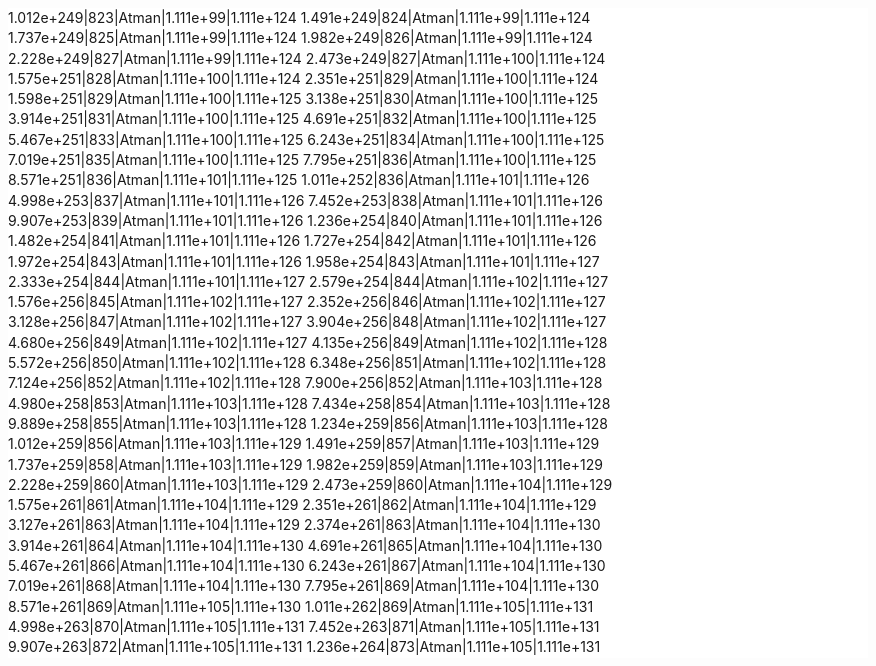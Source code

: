 1.012e+249|823|Atman|1.111e+99|1.111e+124
1.491e+249|824|Atman|1.111e+99|1.111e+124
1.737e+249|825|Atman|1.111e+99|1.111e+124
1.982e+249|826|Atman|1.111e+99|1.111e+124
2.228e+249|827|Atman|1.111e+99|1.111e+124
2.473e+249|827|Atman|1.111e+100|1.111e+124
1.575e+251|828|Atman|1.111e+100|1.111e+124
2.351e+251|829|Atman|1.111e+100|1.111e+124
1.598e+251|829|Atman|1.111e+100|1.111e+125
3.138e+251|830|Atman|1.111e+100|1.111e+125
3.914e+251|831|Atman|1.111e+100|1.111e+125
4.691e+251|832|Atman|1.111e+100|1.111e+125
5.467e+251|833|Atman|1.111e+100|1.111e+125
6.243e+251|834|Atman|1.111e+100|1.111e+125
7.019e+251|835|Atman|1.111e+100|1.111e+125
7.795e+251|836|Atman|1.111e+100|1.111e+125
8.571e+251|836|Atman|1.111e+101|1.111e+125
1.011e+252|836|Atman|1.111e+101|1.111e+126
4.998e+253|837|Atman|1.111e+101|1.111e+126
7.452e+253|838|Atman|1.111e+101|1.111e+126
9.907e+253|839|Atman|1.111e+101|1.111e+126
1.236e+254|840|Atman|1.111e+101|1.111e+126
1.482e+254|841|Atman|1.111e+101|1.111e+126
1.727e+254|842|Atman|1.111e+101|1.111e+126
1.972e+254|843|Atman|1.111e+101|1.111e+126
1.958e+254|843|Atman|1.111e+101|1.111e+127
2.333e+254|844|Atman|1.111e+101|1.111e+127
2.579e+254|844|Atman|1.111e+102|1.111e+127
1.576e+256|845|Atman|1.111e+102|1.111e+127
2.352e+256|846|Atman|1.111e+102|1.111e+127
3.128e+256|847|Atman|1.111e+102|1.111e+127
3.904e+256|848|Atman|1.111e+102|1.111e+127
4.680e+256|849|Atman|1.111e+102|1.111e+127
4.135e+256|849|Atman|1.111e+102|1.111e+128
5.572e+256|850|Atman|1.111e+102|1.111e+128
6.348e+256|851|Atman|1.111e+102|1.111e+128
7.124e+256|852|Atman|1.111e+102|1.111e+128
7.900e+256|852|Atman|1.111e+103|1.111e+128
4.980e+258|853|Atman|1.111e+103|1.111e+128
7.434e+258|854|Atman|1.111e+103|1.111e+128
9.889e+258|855|Atman|1.111e+103|1.111e+128
1.234e+259|856|Atman|1.111e+103|1.111e+128
1.012e+259|856|Atman|1.111e+103|1.111e+129
1.491e+259|857|Atman|1.111e+103|1.111e+129
1.737e+259|858|Atman|1.111e+103|1.111e+129
1.982e+259|859|Atman|1.111e+103|1.111e+129
2.228e+259|860|Atman|1.111e+103|1.111e+129
2.473e+259|860|Atman|1.111e+104|1.111e+129
1.575e+261|861|Atman|1.111e+104|1.111e+129
2.351e+261|862|Atman|1.111e+104|1.111e+129
3.127e+261|863|Atman|1.111e+104|1.111e+129
2.374e+261|863|Atman|1.111e+104|1.111e+130
3.914e+261|864|Atman|1.111e+104|1.111e+130
4.691e+261|865|Atman|1.111e+104|1.111e+130
5.467e+261|866|Atman|1.111e+104|1.111e+130
6.243e+261|867|Atman|1.111e+104|1.111e+130
7.019e+261|868|Atman|1.111e+104|1.111e+130
7.795e+261|869|Atman|1.111e+104|1.111e+130
8.571e+261|869|Atman|1.111e+105|1.111e+130
1.011e+262|869|Atman|1.111e+105|1.111e+131
4.998e+263|870|Atman|1.111e+105|1.111e+131
7.452e+263|871|Atman|1.111e+105|1.111e+131
9.907e+263|872|Atman|1.111e+105|1.111e+131
1.236e+264|873|Atman|1.111e+105|1.111e+131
######
**What needs to be done**. Please copy the lines above from the line with "2.473e+259|860|Atman|1.111e+104|1.111e+129" up to and including the line with "7.019e+261|868|Atman|1.111e+104|1.111e+130", exactly as written and with nothing else.

**Final answer**.
2.473e+259|860|Atman|1.111e+104|1.111e+129
1.575e+261|861|Atman|1.111e+104|1.111e+129
2.351e+261|862|Atman|1.111e+104|1.111e+129
3.127e+261|863|Atman|1.111e+104|1.111e+129
2.374e+261|863|Atman|1.111e+104|1.111e+130
3.914e+261|864|Atman|1.111e+104|1.111e+130
4.691e+261|865|Atman|1.111e+104|1.111e+130
5.467e+261|866|Atman|1.111e+104|1.111e+130
6.243e+261|867|Atman|1.111e+104|1.111e+130
7.019e+261|868|Atman|1.111e+104|1.111e+130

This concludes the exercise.